Poligami, Perjanjian Perkawinan dan Kawin Hamil
Makalah ini dibuat untuk memenuhi tugas kelompok dan akan
dipresentasikan pada mata kuliah “Fiqih Munakahat dan Mawaris”
Dosen Pengampu :
Hj. Marhamah Saleh, Lc. MA
Disusun oleh :
Muhammad Fahmi Dzajuli (11150110000032)
M. Rifqi Hamzah Herlambang (11150110000111)
Mara Cindy Dianantifa (11150110000138)
SEMESTER III
JURUSAN PENDIDIKAN AGAMA ISLAM
FAKULTAS ILMU TARBIYAH DAN KEGURUAN
UIN SYARIF HIDAYATULLAH
JAKARTA
2016
BAB I
PENDAHULUAN
A.
Latar Belakang
Berbicara
tentang poligami, merupakan polemik tersendiri bagi umat muslim di seluruh
dunia. Bahkan hal ini tidak jarang menjadi sorotan bagi ulama-ulama, para
fuqoha, dan sebagainya. Seyogyanya mereka telah mengetahui bahwa poligami juga
salah satu syari’at yang diajarkan di dalam Islam, dan telah dipaparkan di
dalam ilmu fiqh dan ushul fiqh.
Poligami bukan hanya gencar menjadi
pembicaraan di kalangan muslim saja, orang non muslim juga tak habis - habisnya
mempermasalahkan praktek poligami, bahkan mereka sampai melontarkan tuduhan
pada Nabi kita bahwa beliau adalah orang hypersexsual.
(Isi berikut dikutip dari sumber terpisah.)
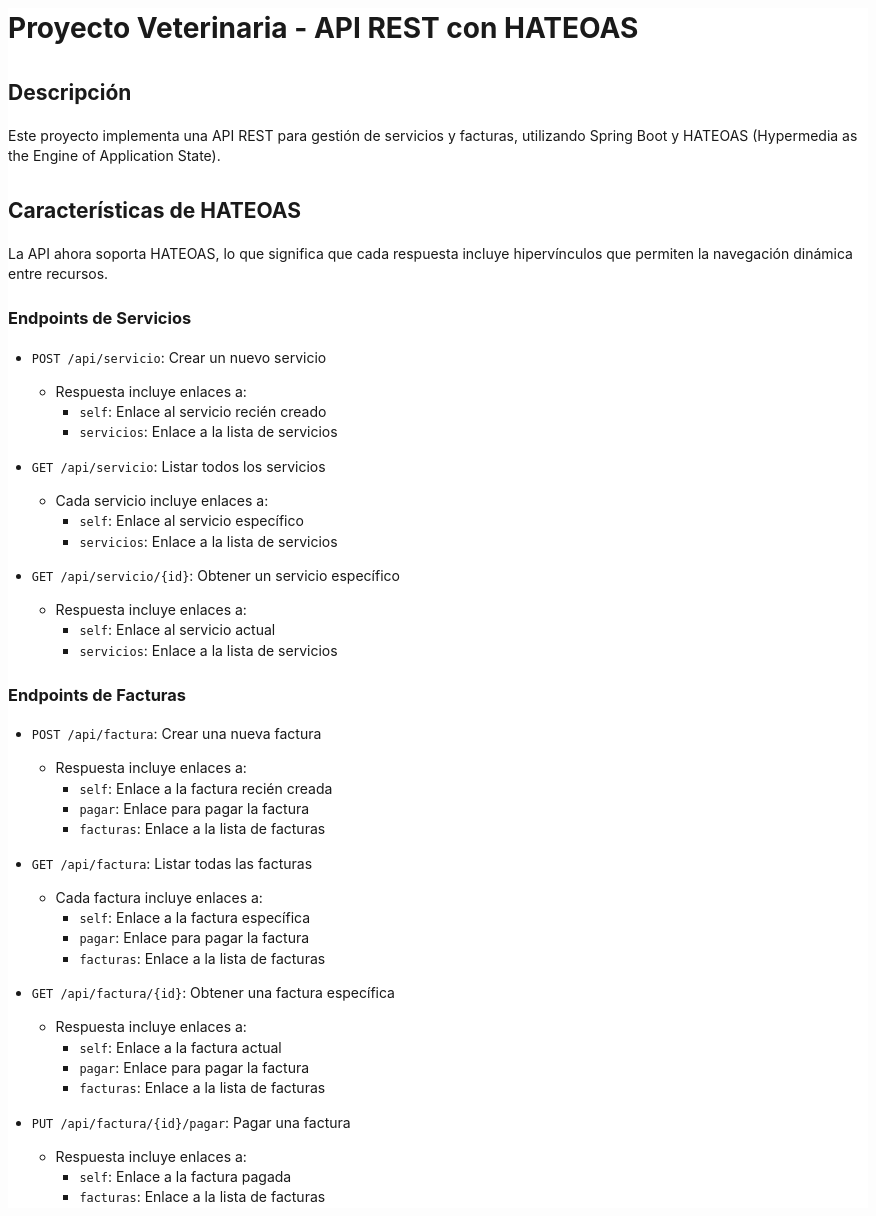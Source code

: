 # Proyecto Veterinaria - API REST con HATEOAS

## Descripción

Este proyecto implementa una API REST para gestión de servicios y facturas, utilizando Spring Boot y HATEOAS (Hypermedia as the Engine of Application State).

## Características de HATEOAS

La API ahora soporta HATEOAS, lo que significa que cada respuesta incluye hipervínculos que permiten la navegación dinámica entre recursos.

### Endpoints de Servicios

- `POST /api/servicio`: Crear un nuevo servicio
  - Respuesta incluye enlaces a:
    - `self`: Enlace al servicio recién creado
    - `servicios`: Enlace a la lista de servicios

- `GET /api/servicio`: Listar todos los servicios
  - Cada servicio incluye enlaces a:
    - `self`: Enlace al servicio específico
    - `servicios`: Enlace a la lista de servicios

- `GET /api/servicio/{id}`: Obtener un servicio específico
  - Respuesta incluye enlaces a:
    - `self`: Enlace al servicio actual
    - `servicios`: Enlace a la lista de servicios

### Endpoints de Facturas

- `POST /api/factura`: Crear una nueva factura
  - Respuesta incluye enlaces a:
    - `self`: Enlace a la factura recién creada
    - `pagar`: Enlace para pagar la factura
    - `facturas`: Enlace a la lista de facturas

- `GET /api/factura`: Listar todas las facturas
  - Cada factura incluye enlaces a:
    - `self`: Enlace a la factura específica
    - `pagar`: Enlace para pagar la factura
    - `facturas`: Enlace a la lista de facturas

- `GET /api/factura/{id}`: Obtener una factura específica
  - Respuesta incluye enlaces a:
    - `self`: Enlace a la factura actual
    - `pagar`: Enlace para pagar la factura
    - `facturas`: Enlace a la lista de facturas

- `PUT /api/factura/{id}/pagar`: Pagar una factura
  - Respuesta incluye enlaces a:
    - `self`: Enlace a la factura pagada
    - `facturas`: Enlace a la lista de facturas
Tapi jika merunut
pada sejarah dan Al-kitab yang mereka miliki ternyata para pendahulu - pendahulu
mereka bahkan para Nabi - Nabi mereka sudah terbiasa melakukan praktek
poligami.
Poligami
dalam islam adanya bukan tanpa tujuan dan alasan yang rasional, seperti yang
kita ketahui bahwa semua yang telah menjadi aturan dan hukum dalam islam itu
sudah ada alasan dan hikmah yang terkadang kita kurang menyadari dan memahami.
B.
Rumusan Masalah
1.
Pengertian,
prosedur dan hikmah poligami ?
2.
Hikmah
dilarang nikah lebih dari empat orang ?
3.
Pengertian
dan bentuk-bentuk perjanjian perkawinan ?
4.
Pengertian
kawin hamil dan hukum kawin hamil ?
C.
Tujuan Penulisan
Tujuan dari
penulisan makalah ini ialah untuk memenuhi tugas kelompok pada mata kuliah
Fiqih Munakahat dan Mawarits serta sebagai sumber informasi dan diskusi untuk
mahasiswa.
BAB II
PEMBAHASAN
A.
Poligami : Pengertian, Prosedur poligami, Hikmah poligami, Hikmah
dilarang nikah lebih dari empat orang.
1.
Pengertian
Poligami.
Kata poligami terdiri dari dua suku kata, poli dan gami. Poli
berarti banyak dan gami berarti istri. Secara terminologi, berarti poligami
adalah seorang laki-laki yang memiliki banyak istri.[1]
Poligami
berarti ikatan perkawinan yang salah satu pihak (suami) mengawini beberapa
lebih dari satu istri dalam waktu yang bersamaan, bukan saat ijab qabul
melainkan dalam menjalani hidup berkeluarga, sedangkan monogami berarti
perkawinan yang hanya membolehkan suami mempunyai satu istri pada jangka waktu
tertentu.[2]
وَإِنْ خِفْتُمْ أَلَّا تُقْسِطُوا فِي الْيَتَامَىٰ فَانْكِحُوا مَا طَابَ
لَكُمْ مِنَ النِّسَاءِ مَثْنَىٰ وَثُلَاثَ وَرُبَاعَ ۖ فَإِنْ خِفْتُمْ أَلَّا
تَعْدِلُوا فَوَاحِدَةً أَوْ مَا مَلَكَتْ أَيْمَانُكُمْ ۚ ذَٰلِكَ أَدْنَىٰ
أَلَّا تَعُولُوا
Artinya: Dan jika kamu takut tidak akan dapat berlaku adil terhadap
(hak-hak) perempuan yang yatim (bilamana kamu mengawininya), maka kawinilah
wanita-wanita (lain) yang kamu senangi: dua, tiga atau empat. Kemudian jika
kamu takut tidak akan dapat berlaku adil, maka (kawinilah) seorang saja, atau
budak-budak yang kamu miliki. Yang demikian itu adalah lebih dekat kepada tidak
berbuat aniaya. (Q.S. An-Nisa:3)
Dalam menentukan hukum berpoligami, para ulama membagi hukum
tersebut menjadi tiga, ada mubah, wajib dan haram dengan syarat.[3]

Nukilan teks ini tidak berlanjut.